The Storming of the Zebrugge Mole – St. George’s Day 1918
The dramatic nature of his last services has however diverted attention from the no-less interesting course of his earlier life. Dawlish, like Fisher, typified that generation of officers who entered a sail-based service, commanded by veterans of the Napoleonic Wars, and who themselves went on to forge the Grand Fleet and employ wireless, submarines and the first aircraft carriers. His early career involved a ferocious baptism of fire in China, service in various naval brigades, mastery of small boat and riverine operations, brief secondment to the Ottoman Navy and a pivotal role in the development of the torpedo. Numerous gaps appear in his official records however and research into his life is uncovering a number of significant services which were never publicised at the time for good political or diplomatic reasons.
Boyhood cut short
According to a family tradition the Dawlish family originally hailed from Devon but an ancestor serving with Royalist forces in the Civil War was wounded when Shrewsbury fell to Parliamentarian forces in 1645. Sheltered by a local family, and nursed back to health by the eldest daughter, he subsequently married her and never left. His descendent, Nicholas, was born exactly 200 years later, on December 16th 1845, the youngest of three children.
Nicholas’s father, Andrew, was an attorney, a profession with considerably less social standing then than it has today, and his mother, Jessica, came from minor gentry. She was to die in childbirth in 1850 and it is known that the loss affected Nicholas very deeply. His father was kindly but distant and did not remarry until 1877 though, despite outward respectability, he is believed to have consoled himself with a succession of lower-class women. Nicholas’s mother’s place was taken by his elder sister, Susan, and by his nurse, Mrs.Gore, who remained as housekeeper and to whom he was devoted throughout his life. Nicholas revered his elder brother, James, who followed their father into his practice but who died in a hunting accident in 1871.
Pau in the 1850s, when the young Dawlish spent several months there with his uncle Ralph
A major influence on the young Nicholas was his mother’s brother Ralph, who had been a paymaster in the Navy. He contracted tuberculosis and retired from Navy in the mid-1850s to settle at Pau in the Pyrenees. Nicholas spent almost a year with him there, becoming fluent in French, and it was his uncle who facilitated his entry to the Royal Navy. Dying relatively young, Ralph was to bequeath Nicholas several farms in southern Shropshire from which he subsequently derived a modest private income. But Nicholas was never to know – or even guess – the truth about what his uncle had really been.
This is the story told in Britannia’s Eye, the bonus long short-story included in the Britannia’s Amazon volume.
Dawlish joined the Navy young and in early 1859, as a 13-year old midshipman, found himself en route to China, where the Second Opium War (The Arrow War) had broken out. It was to prove a terrifying introduction to his profession.

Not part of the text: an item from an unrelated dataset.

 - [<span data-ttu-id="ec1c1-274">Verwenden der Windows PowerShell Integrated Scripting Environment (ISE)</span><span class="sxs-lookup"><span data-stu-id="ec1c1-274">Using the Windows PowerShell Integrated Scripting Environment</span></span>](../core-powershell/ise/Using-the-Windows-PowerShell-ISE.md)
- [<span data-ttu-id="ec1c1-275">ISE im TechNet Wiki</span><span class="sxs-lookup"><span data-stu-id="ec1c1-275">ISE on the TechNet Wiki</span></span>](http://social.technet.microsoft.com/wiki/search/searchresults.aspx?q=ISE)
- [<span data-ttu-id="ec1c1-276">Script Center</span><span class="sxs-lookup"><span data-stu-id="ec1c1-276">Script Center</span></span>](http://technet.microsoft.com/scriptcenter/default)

Service in an Age of Transition 1859-1877
Dawlish claimed in later life that being involved in the debacle of the first, failed, storming of the Taku Forts on the Peiho River was “the most important lesson I ever learned – it showed me that courage alone is not enough.” The horror of seeing wounded men sinking into the mud before the forts was only partly compensated by participation in their successful capture the following year. By the time Dawlish left China he was seasoned in responsibility and in battle – and sixteen years old. This brutal intrioduction to warfare is covered in the two opening chapters of Britannia’s Spartan.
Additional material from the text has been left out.